TASK DETAILS = How many lines in the entries below contain "article"? Answer with the number only.

(Saved entries)
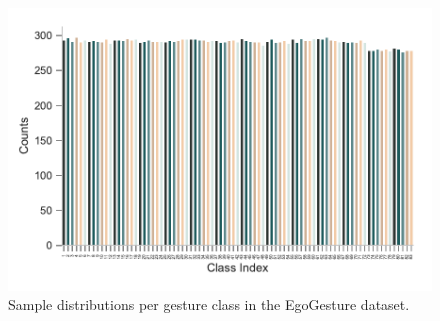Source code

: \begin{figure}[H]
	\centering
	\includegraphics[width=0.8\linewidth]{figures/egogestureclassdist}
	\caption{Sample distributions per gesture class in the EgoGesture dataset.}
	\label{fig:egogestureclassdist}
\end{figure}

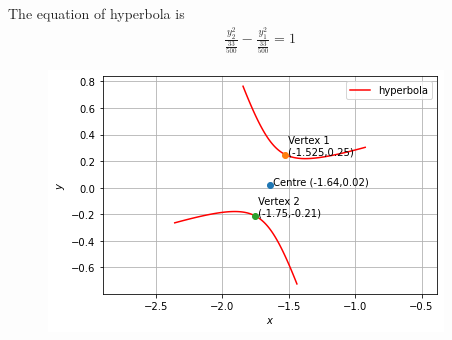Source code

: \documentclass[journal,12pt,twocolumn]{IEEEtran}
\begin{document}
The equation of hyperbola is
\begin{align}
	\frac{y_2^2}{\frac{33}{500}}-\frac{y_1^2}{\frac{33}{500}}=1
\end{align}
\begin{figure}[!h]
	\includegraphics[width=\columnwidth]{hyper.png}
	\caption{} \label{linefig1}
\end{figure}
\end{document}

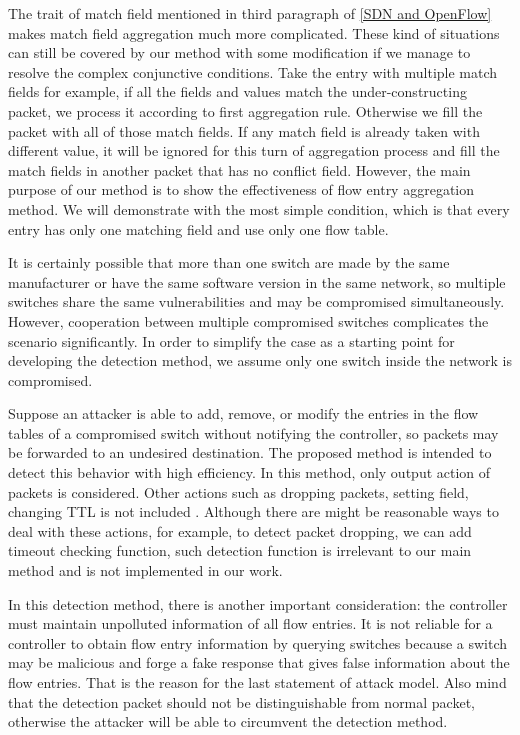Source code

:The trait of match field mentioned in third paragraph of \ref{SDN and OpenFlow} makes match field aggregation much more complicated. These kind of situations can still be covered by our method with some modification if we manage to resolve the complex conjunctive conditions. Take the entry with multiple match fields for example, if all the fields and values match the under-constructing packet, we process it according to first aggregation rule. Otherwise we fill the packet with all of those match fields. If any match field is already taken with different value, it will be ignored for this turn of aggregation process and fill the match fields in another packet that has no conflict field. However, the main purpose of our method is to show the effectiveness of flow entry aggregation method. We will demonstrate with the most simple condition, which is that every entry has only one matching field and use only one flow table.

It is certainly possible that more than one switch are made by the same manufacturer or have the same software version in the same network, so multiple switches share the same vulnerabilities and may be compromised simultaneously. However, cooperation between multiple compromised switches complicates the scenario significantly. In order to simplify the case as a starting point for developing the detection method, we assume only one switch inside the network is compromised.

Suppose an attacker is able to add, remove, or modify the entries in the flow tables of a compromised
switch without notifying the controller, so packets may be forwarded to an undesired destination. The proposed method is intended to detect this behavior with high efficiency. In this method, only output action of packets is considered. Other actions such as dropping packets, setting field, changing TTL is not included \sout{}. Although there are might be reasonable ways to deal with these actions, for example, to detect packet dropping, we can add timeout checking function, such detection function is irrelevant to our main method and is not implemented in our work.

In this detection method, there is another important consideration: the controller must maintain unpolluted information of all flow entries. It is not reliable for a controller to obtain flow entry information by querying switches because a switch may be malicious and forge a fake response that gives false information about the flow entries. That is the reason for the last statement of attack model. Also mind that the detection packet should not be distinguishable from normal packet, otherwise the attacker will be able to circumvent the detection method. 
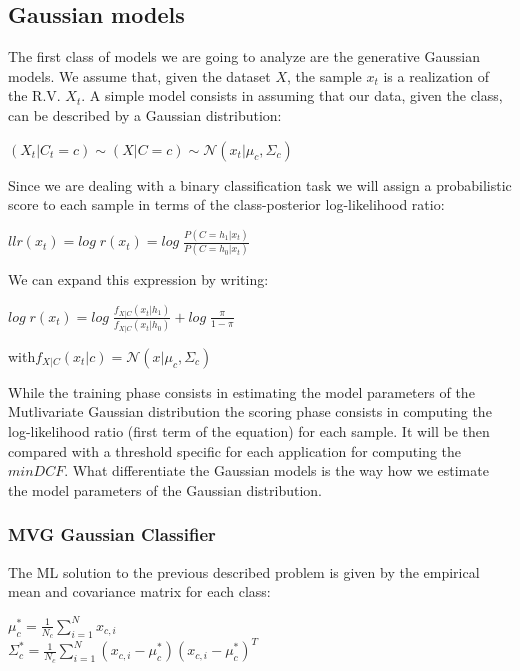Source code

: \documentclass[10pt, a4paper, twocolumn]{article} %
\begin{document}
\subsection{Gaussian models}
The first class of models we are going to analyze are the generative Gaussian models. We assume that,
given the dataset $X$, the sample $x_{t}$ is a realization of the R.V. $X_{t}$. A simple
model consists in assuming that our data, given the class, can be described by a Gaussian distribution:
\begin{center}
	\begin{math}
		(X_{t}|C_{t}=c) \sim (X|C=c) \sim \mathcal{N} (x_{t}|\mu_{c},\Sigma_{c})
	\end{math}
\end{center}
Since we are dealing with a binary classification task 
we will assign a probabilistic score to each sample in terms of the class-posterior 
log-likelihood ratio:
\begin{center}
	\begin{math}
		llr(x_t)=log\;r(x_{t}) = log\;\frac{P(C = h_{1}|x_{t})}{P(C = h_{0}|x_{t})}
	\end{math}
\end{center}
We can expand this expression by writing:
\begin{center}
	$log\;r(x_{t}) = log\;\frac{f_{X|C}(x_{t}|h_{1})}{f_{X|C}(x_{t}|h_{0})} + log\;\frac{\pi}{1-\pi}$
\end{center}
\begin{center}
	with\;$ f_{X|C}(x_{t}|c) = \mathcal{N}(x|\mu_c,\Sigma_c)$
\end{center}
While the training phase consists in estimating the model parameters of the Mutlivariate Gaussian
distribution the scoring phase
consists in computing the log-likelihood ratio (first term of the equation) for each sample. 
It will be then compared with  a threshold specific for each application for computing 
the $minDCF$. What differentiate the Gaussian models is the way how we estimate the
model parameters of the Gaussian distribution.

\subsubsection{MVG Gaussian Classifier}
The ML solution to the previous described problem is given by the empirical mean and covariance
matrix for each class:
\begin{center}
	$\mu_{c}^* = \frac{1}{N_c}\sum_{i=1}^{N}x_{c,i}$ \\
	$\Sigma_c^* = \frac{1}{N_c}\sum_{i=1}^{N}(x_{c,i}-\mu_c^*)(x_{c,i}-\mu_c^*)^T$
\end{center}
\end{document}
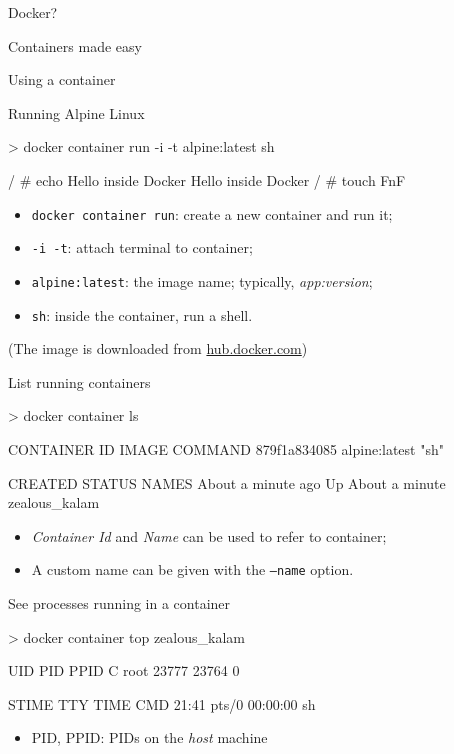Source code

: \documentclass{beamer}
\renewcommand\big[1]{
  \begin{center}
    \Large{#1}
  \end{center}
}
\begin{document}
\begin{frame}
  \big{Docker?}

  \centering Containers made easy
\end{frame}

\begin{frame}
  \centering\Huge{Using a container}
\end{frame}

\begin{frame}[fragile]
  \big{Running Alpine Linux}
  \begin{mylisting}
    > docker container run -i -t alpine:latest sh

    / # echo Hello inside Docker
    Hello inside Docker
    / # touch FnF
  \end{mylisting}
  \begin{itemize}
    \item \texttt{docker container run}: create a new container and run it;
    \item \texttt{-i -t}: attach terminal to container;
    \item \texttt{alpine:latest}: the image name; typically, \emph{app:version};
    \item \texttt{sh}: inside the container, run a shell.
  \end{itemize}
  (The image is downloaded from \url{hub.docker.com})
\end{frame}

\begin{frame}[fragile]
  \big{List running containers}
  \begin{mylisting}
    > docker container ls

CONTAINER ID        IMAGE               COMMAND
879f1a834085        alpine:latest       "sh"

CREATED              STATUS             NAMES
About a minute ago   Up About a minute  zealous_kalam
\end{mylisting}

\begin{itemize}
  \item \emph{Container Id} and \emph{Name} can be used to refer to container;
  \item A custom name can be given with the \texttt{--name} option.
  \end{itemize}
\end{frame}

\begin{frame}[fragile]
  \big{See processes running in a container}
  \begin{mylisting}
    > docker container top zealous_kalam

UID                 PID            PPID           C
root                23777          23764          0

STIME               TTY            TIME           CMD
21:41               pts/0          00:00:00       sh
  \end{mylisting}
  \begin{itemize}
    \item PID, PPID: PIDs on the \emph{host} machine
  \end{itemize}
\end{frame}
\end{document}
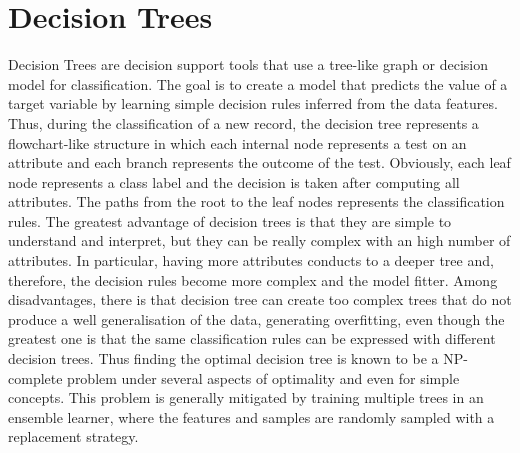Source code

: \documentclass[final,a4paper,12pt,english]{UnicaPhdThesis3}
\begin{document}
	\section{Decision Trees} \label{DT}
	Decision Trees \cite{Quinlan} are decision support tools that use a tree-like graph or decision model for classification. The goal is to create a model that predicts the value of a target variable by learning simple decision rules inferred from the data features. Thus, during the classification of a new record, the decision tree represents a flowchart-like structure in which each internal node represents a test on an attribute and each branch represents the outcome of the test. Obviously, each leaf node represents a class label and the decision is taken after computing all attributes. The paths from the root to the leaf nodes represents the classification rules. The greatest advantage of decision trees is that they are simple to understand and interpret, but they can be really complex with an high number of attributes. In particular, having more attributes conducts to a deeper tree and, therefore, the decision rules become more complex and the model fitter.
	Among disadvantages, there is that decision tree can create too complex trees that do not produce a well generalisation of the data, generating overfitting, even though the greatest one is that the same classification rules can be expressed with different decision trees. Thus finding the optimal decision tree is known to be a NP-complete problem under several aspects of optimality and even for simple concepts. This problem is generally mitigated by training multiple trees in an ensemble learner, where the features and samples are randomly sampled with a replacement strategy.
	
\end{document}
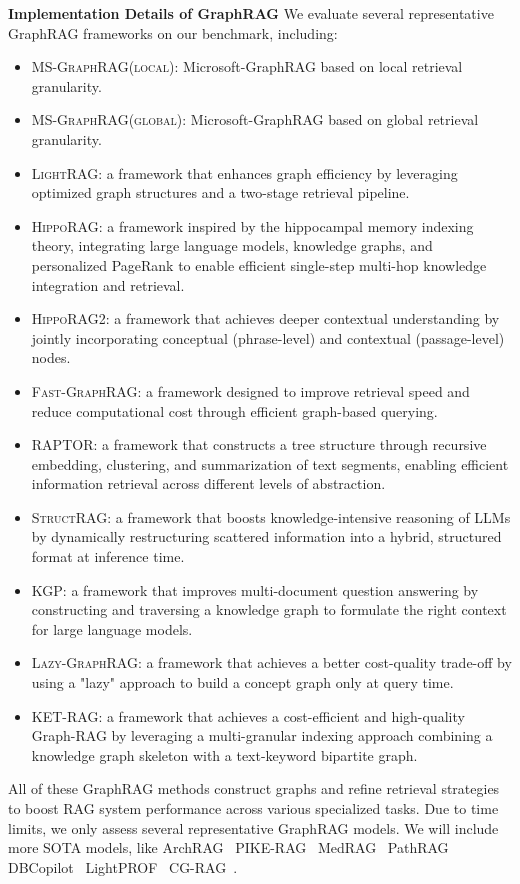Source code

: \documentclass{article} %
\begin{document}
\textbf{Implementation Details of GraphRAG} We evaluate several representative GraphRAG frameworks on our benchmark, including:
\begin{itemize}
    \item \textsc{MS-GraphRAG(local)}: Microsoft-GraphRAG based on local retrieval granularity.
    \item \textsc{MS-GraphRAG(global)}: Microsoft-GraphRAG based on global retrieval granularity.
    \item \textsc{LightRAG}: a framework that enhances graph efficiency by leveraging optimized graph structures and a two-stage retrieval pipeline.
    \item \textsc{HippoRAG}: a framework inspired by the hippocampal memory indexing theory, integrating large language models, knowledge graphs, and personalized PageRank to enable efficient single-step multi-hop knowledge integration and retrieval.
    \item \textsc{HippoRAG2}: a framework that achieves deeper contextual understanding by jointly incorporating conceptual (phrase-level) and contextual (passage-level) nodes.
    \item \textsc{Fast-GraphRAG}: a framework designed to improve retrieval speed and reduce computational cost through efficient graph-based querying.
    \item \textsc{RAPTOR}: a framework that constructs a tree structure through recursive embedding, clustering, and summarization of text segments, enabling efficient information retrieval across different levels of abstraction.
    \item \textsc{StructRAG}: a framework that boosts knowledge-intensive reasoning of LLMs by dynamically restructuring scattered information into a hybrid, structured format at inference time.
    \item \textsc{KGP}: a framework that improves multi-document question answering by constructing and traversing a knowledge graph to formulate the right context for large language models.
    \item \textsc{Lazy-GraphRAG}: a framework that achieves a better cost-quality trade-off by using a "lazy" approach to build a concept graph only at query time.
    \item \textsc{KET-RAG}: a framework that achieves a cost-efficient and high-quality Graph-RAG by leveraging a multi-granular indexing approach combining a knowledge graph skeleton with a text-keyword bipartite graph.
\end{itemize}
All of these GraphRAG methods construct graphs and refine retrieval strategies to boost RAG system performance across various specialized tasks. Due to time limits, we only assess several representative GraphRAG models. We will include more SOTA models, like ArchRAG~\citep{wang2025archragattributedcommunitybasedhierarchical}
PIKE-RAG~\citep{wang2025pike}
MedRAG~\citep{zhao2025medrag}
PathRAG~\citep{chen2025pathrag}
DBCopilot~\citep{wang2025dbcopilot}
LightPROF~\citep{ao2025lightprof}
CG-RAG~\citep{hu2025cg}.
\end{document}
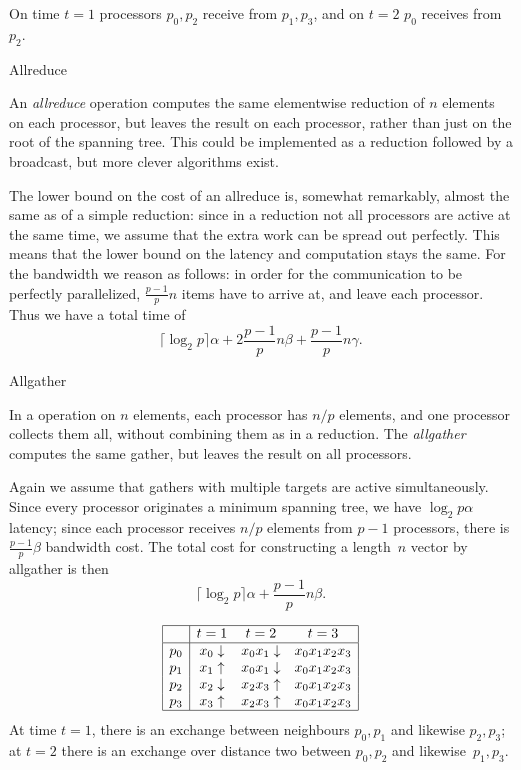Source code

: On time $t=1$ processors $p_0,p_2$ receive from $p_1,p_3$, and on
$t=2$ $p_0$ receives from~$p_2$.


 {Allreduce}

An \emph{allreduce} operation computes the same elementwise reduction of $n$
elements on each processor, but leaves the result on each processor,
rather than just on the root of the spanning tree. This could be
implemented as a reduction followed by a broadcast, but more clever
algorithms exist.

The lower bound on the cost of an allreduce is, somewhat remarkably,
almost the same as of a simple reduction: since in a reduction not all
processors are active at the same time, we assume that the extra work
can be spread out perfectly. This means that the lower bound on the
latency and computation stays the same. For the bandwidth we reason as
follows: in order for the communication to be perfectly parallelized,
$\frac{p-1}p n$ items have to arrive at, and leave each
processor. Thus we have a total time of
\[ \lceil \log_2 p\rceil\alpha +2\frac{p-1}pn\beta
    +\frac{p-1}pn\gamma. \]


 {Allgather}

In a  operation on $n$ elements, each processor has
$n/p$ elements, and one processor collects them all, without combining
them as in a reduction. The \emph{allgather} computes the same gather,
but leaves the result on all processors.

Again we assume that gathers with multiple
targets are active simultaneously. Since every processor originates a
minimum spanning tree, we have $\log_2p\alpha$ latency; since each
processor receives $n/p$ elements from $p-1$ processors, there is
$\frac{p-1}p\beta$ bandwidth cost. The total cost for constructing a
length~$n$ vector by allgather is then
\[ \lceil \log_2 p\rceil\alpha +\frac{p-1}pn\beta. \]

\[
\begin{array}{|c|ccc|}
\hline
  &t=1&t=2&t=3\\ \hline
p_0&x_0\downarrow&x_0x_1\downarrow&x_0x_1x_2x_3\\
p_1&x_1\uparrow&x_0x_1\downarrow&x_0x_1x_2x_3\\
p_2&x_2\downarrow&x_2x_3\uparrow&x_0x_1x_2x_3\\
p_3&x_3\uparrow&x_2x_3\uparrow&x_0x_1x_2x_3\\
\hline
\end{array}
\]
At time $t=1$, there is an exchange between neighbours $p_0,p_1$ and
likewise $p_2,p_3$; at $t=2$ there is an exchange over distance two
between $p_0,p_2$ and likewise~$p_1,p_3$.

THE COMPLETED TASK = 2